Your assignment – Everything in the listing that follows should be reproduced exactly except the pictures.

Input records –
========================================

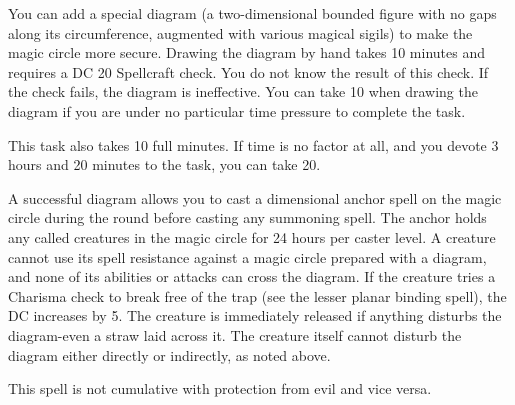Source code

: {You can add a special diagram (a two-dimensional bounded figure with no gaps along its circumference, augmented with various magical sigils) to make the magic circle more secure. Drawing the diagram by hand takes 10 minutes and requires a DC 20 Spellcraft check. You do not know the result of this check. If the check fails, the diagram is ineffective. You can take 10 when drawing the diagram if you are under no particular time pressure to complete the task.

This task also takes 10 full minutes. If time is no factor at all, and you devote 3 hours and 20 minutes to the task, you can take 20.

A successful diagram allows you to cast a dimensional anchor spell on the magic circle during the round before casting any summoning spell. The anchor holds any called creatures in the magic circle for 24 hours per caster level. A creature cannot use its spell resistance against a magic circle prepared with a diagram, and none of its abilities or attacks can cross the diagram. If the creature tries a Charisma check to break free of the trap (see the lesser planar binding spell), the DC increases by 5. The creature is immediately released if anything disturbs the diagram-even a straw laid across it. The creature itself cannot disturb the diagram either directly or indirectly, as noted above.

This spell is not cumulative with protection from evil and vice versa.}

========================================

Written solution –
Source code

: {You can add a special diagram (a two-dimensional bounded figure with no gaps along its circumference, augmented with various magical sigils) to make the magic circle more secure. Drawing the diagram by hand takes 10 minutes and requires a DC 20 Spellcraft check. You do not know the result of this check. If the check fails, the diagram is ineffective. You can take 10 when drawing the diagram if you are under no particular time pressure to complete the task.

This task also takes 10 full minutes. If time is no factor at all, and you devote 3 hours and 20 minutes to the task, you can take 20.

A successful diagram allows you to cast a dimensional anchor spell on the magic circle during the round before casting any summoning spell. The anchor holds any called creatures in the magic circle for 24 hours per caster level. A creature cannot use its spell resistance against a magic circle prepared with a diagram, and none of its abilities or attacks can cross the diagram. If the creature tries a Charisma check to break free of the trap (see the lesser planar binding spell), the DC increases by 5. The creature is immediately released if anything disturbs the diagram-even a straw laid across it. The creature itself cannot disturb the diagram either directly or indirectly, as noted above.

This spell is not cumulative with protection from evil and vice versa.}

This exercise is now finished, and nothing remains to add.